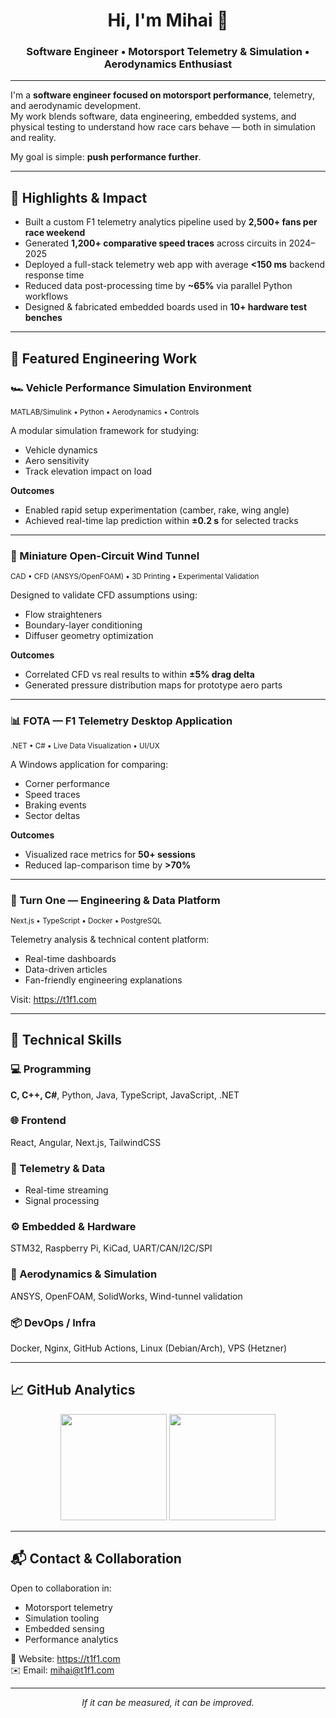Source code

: <h1 align="center">Hi, I'm Mihai 👋</h1>
<h3 align="center">Software Engineer • Motorsport Telemetry & Simulation • Aerodynamics Enthusiast</h3>

---

I'm a **software engineer focused on motorsport performance**, telemetry, and aerodynamic development.  
My work blends software, data engineering, embedded systems, and physical testing to understand how race cars behave — both in simulation and reality.

My goal is simple: **push performance further**.

---

## 🏁 Highlights & Impact

- Built a custom F1 telemetry analytics pipeline used by **2,500+ fans per race weekend**
- Generated **1,200+ comparative speed traces** across circuits in 2024–2025
- Deployed a full-stack telemetry web app with average **<150 ms** backend response time
- Reduced data post-processing time by **~65%** via parallel Python workflows
- Designed & fabricated embedded boards used in **10+ hardware test benches**

---

## 🚀 Featured Engineering Work

### 🏎️ Vehicle Performance Simulation Environment
<sub>MATLAB/Simulink • Python • Aerodynamics • Controls</sub>

A modular simulation framework for studying:
- Vehicle dynamics
- Aero sensitivity
- Track elevation impact on load

**Outcomes**
- Enabled rapid setup experimentation (camber, rake, wing angle)
- Achieved real-time lap prediction within **±0.2 s** for selected tracks

---

### 💨 Miniature Open-Circuit Wind Tunnel
<sub>CAD • CFD (ANSYS/OpenFOAM) • 3D Printing • Experimental Validation</sub>

Designed to validate CFD assumptions using:
- Flow straighteners
- Boundary-layer conditioning
- Diffuser geometry optimization

**Outcomes**
- Correlated CFD vs real results to within **±5% drag delta**
- Generated pressure distribution maps for prototype aero parts

---

### 📊 FOTA — F1 Telemetry Desktop Application
<sub>.NET • C# • Live Data Visualization • UI/UX</sub>

A Windows application for comparing:
- Corner performance
- Speed traces
- Braking events
- Sector deltas

**Outcomes**
- Visualized race metrics for **50+ sessions**
- Reduced lap-comparison time by **>70%**

---

### 🔧 Turn One — Engineering & Data Platform
<sub>Next.js • TypeScript • Docker • PostgreSQL</sub>

Telemetry analysis & technical content platform:
- Real-time dashboards
- Data-driven articles
- Fan-friendly engineering explanations
 
Visit: https://t1f1.com

---

## 🧰 Technical Skills

### 💻 Programming
**C, C++, C#**, Python, Java, TypeScript, JavaScript, .NET

### 🌐 Frontend
React, Angular, Next.js, TailwindCSS

### 📡 Telemetry & Data
- Real-time streaming
- Signal processing

### ⚙️ Embedded & Hardware
STM32, Raspberry Pi, KiCad, UART/CAN/I2C/SPI

### 💨 Aerodynamics & Simulation
ANSYS, OpenFOAM, SolidWorks, Wind-tunnel validation

### 📦 DevOps / Infra
Docker, Nginx, GitHub Actions, Linux (Debian/Arch), VPS (Hetzner)

---

## 📈 GitHub Analytics

<p align="center">
  <img src="https://github-readme-stats.vercel.app/api?username=mihaim21&theme=dark&hide_border=false&show_icons=true&count_private=true" height="170" />
  <img src="https://github-readme-stats.vercel.app/api/top-langs/?username=mihaim21&theme=dark&hide_border=false&layout=compact" height="170" />
</p>

---


## 📬 Contact & Collaboration

Open to collaboration in:
- Motorsport telemetry
- Simulation tooling
- Embedded sensing
- Performance analytics

📍 Website: https://t1f1.com  
✉️ Email: mihai@t1f1.com  

---

<p align="center"><i>If it can be measured, it can be improved.</i></p>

++++++++++

▶ **Requirement**:
The requested output is the line holding "React, Angular, Next.js, TailwindCSS" and every line after it up to the last line of the listing, exactly, with nothing else.

▶ **The answer**:
React, Angular, Next.js, TailwindCSS

### 📡 Telemetry & Data
- Real-time streaming
- Signal processing

### ⚙️ Embedded & Hardware
STM32, Raspberry Pi, KiCad, UART/CAN/I2C/SPI

### 💨 Aerodynamics & Simulation
ANSYS, OpenFOAM, SolidWorks, Wind-tunnel validation

### 📦 DevOps / Infra
Docker, Nginx, GitHub Actions, Linux (Debian/Arch), VPS (Hetzner)

---

## 📈 GitHub Analytics

<p align="center">
  <img src="https://github-readme-stats.vercel.app/api?username=mihaim21&theme=dark&hide_border=false&show_icons=true&count_private=true" height="170" />
  <img src="https://github-readme-stats.vercel.app/api/top-langs/?username=mihaim21&theme=dark&hide_border=false&layout=compact" height="170" />
</p>

---


## 📬 Contact & Collaboration

Open to collaboration in:
- Motorsport telemetry
- Simulation tooling
- Embedded sensing
- Performance analytics

📍 Website: https://t1f1.com  
✉️ Email: mihai@t1f1.com  

---

<p align="center"><i>If it can be measured, it can be improved.</i></p>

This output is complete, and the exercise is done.